Exercise input -
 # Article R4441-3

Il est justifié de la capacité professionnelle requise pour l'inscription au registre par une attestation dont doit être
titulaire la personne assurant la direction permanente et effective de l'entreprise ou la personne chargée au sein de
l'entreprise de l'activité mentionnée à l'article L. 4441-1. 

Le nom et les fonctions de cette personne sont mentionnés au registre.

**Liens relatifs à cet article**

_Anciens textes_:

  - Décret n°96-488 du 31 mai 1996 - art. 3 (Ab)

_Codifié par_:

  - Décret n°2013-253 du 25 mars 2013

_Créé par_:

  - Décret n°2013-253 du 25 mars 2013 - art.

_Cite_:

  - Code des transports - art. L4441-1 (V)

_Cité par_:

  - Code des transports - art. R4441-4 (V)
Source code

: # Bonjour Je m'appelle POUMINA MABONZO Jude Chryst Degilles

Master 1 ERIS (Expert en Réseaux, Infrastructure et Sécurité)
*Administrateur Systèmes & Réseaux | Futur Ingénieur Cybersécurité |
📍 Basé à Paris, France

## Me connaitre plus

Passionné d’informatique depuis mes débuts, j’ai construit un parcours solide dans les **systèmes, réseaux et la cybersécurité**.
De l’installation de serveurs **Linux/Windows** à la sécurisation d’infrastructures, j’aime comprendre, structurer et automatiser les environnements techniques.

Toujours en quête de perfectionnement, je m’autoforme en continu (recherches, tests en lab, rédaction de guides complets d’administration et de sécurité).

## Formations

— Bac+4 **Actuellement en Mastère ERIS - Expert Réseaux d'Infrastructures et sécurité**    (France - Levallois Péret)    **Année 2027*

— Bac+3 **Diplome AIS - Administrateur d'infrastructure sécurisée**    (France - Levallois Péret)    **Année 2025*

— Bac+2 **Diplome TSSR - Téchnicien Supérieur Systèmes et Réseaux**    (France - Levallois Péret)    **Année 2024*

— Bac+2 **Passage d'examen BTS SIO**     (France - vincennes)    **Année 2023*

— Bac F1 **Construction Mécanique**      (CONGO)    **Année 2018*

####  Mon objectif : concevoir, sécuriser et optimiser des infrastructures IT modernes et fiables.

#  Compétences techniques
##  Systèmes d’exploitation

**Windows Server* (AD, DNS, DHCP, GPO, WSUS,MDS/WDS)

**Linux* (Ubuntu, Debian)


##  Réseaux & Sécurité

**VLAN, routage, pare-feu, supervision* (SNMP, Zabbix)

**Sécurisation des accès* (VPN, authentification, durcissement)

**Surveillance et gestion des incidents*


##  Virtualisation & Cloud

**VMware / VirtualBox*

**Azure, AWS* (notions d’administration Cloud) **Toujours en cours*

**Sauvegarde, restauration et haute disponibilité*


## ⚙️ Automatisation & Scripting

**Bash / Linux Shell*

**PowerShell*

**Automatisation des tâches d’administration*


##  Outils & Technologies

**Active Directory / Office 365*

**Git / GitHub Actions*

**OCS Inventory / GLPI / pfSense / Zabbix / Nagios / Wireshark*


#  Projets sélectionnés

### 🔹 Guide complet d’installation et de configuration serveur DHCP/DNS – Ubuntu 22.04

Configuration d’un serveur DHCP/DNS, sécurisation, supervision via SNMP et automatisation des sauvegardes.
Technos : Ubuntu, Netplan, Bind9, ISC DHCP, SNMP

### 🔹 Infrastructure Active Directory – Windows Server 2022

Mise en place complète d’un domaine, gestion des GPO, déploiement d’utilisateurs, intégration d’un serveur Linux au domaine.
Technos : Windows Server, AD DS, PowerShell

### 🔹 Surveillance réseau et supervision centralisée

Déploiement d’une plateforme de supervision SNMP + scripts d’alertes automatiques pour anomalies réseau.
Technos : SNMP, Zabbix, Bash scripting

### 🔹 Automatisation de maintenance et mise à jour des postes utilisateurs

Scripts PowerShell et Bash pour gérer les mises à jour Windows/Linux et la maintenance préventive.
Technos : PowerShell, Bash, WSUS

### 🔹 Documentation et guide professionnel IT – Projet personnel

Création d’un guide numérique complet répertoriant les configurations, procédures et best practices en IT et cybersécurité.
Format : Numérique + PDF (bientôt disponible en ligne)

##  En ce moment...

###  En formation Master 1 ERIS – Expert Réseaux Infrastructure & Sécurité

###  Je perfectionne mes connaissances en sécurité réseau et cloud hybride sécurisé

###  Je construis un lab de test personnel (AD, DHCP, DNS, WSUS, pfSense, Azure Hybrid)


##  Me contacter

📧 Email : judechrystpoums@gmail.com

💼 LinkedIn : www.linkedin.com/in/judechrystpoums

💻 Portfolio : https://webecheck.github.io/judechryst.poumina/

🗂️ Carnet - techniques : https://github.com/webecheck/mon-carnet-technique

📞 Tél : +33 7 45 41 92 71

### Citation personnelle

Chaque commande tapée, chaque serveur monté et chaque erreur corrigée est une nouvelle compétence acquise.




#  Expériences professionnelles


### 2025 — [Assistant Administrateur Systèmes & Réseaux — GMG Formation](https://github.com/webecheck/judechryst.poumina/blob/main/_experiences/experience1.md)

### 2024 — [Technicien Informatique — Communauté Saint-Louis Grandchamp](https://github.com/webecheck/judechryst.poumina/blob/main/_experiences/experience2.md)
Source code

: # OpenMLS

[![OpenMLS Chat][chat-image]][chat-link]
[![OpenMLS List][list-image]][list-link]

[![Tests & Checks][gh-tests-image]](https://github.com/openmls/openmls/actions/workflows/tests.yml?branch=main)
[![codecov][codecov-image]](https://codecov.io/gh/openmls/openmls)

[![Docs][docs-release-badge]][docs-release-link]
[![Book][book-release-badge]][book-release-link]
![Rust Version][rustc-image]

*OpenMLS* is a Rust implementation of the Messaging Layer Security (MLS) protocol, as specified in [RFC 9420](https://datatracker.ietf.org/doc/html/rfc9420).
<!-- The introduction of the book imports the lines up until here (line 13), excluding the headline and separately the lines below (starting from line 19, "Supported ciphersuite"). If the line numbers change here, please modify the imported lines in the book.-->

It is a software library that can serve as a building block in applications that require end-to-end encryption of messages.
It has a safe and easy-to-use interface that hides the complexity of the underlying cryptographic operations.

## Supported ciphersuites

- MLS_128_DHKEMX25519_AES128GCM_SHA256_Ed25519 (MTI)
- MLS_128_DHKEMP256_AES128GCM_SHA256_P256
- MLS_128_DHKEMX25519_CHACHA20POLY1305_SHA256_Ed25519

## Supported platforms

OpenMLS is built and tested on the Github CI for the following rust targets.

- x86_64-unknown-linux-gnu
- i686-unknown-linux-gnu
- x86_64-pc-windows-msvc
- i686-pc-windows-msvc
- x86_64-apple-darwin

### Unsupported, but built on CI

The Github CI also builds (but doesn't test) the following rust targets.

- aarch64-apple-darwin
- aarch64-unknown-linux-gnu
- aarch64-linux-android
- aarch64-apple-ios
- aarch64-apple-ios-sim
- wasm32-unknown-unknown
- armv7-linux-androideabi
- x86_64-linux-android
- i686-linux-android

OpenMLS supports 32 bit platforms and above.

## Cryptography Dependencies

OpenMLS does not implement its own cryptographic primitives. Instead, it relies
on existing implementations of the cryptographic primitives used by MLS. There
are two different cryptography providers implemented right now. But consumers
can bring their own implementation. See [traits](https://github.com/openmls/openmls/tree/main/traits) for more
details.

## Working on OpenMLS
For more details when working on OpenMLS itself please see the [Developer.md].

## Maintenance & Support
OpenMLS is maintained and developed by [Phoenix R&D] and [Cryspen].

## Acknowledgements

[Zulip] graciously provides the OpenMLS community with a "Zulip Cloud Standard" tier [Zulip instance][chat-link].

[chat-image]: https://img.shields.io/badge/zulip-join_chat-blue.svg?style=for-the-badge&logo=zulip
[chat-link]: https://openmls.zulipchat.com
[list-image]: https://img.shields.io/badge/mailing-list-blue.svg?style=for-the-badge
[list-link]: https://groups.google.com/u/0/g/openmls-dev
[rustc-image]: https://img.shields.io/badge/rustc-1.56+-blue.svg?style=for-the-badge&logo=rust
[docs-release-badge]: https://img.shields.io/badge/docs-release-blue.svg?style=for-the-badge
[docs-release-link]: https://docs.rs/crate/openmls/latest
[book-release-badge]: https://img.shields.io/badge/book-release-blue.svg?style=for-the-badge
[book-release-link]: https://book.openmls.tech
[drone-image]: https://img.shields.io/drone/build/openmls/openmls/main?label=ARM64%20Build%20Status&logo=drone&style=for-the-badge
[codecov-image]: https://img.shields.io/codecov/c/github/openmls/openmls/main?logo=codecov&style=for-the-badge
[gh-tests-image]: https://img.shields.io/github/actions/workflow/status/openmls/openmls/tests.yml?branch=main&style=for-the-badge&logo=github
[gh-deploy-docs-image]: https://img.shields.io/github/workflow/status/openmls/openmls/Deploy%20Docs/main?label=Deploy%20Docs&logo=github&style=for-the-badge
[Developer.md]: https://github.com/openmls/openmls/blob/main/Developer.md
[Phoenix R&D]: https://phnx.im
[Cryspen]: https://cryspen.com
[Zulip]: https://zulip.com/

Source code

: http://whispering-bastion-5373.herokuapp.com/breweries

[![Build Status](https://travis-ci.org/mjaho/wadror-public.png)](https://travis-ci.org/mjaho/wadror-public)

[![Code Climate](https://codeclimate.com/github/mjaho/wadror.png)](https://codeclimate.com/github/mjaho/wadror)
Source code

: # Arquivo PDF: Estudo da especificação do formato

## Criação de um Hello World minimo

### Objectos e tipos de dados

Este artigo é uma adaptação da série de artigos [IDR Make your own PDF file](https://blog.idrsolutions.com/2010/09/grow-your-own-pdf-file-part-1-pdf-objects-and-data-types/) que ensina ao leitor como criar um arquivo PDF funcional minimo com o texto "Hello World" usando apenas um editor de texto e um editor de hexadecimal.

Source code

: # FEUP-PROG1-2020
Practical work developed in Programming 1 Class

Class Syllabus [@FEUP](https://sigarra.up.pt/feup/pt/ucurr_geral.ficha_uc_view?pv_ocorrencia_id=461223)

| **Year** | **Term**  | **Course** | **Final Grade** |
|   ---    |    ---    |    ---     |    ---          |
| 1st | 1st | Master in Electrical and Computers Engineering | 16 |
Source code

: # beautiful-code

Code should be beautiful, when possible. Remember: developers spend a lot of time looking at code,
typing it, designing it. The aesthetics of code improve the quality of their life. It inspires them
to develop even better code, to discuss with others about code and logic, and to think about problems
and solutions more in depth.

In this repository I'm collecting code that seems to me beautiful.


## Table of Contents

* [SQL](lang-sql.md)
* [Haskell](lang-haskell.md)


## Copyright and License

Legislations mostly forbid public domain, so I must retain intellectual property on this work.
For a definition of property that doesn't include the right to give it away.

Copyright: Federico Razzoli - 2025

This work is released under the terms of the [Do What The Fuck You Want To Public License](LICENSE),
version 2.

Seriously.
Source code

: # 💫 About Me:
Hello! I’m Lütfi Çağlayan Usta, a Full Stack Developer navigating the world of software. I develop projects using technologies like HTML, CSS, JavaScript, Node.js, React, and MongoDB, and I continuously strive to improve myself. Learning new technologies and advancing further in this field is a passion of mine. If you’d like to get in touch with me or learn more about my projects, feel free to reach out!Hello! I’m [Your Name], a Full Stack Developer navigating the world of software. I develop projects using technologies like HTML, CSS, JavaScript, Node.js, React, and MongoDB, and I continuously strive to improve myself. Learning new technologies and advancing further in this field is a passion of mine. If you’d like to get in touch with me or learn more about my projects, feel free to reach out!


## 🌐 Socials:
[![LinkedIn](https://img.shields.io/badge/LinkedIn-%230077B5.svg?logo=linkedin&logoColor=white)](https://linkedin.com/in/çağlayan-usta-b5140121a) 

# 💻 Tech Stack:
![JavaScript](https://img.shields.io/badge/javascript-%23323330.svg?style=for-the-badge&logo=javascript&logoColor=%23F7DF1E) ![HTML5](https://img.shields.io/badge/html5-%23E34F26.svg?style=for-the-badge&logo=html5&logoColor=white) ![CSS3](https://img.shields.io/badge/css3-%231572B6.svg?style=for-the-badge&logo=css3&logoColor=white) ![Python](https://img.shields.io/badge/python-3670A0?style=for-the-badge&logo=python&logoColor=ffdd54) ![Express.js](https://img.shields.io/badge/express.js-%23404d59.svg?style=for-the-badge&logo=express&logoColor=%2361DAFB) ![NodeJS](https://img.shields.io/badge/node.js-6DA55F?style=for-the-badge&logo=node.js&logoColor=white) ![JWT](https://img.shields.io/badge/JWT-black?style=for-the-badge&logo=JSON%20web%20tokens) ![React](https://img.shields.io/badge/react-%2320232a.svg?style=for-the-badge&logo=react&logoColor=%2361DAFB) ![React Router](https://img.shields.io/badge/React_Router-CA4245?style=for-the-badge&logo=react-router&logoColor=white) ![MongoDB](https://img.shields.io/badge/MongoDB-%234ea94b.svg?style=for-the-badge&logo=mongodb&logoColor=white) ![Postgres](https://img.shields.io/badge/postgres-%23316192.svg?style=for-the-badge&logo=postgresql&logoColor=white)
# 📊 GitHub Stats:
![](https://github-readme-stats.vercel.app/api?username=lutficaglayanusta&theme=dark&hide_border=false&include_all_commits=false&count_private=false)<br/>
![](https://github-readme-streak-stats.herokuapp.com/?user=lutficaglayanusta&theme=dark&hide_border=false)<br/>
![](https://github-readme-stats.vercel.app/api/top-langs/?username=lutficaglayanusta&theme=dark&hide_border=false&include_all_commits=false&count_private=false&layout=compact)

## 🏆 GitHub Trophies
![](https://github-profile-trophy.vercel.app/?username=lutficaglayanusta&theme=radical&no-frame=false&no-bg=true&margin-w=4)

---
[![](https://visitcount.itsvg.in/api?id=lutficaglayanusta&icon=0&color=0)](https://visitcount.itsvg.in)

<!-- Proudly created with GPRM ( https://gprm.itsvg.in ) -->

What to work on - Out of the data above, set down the lines from the one with "Réseaux & Sécurité" to the one with "Nagios / Wireshark*", both included, exactly as written and with no additions.

Output below -
##  Réseaux & Sécurité

**VLAN, routage, pare-feu, supervision* (SNMP, Zabbix)

**Sécurisation des accès* (VPN, authentification, durcissement)

**Surveillance et gestion des incidents*


##  Virtualisation & Cloud

**VMware / VirtualBox*

**Azure, AWS* (notions d’administration Cloud) **Toujours en cours*

**Sauvegarde, restauration et haute disponibilité*


## ⚙️ Automatisation & Scripting

**Bash / Linux Shell*

**PowerShell*

**Automatisation des tâches d’administration*


##  Outils & Technologies

**Active Directory / Office 365*

**Git / GitHub Actions*

**OCS Inventory / GLPI / pfSense / Zabbix / Nagios / Wireshark*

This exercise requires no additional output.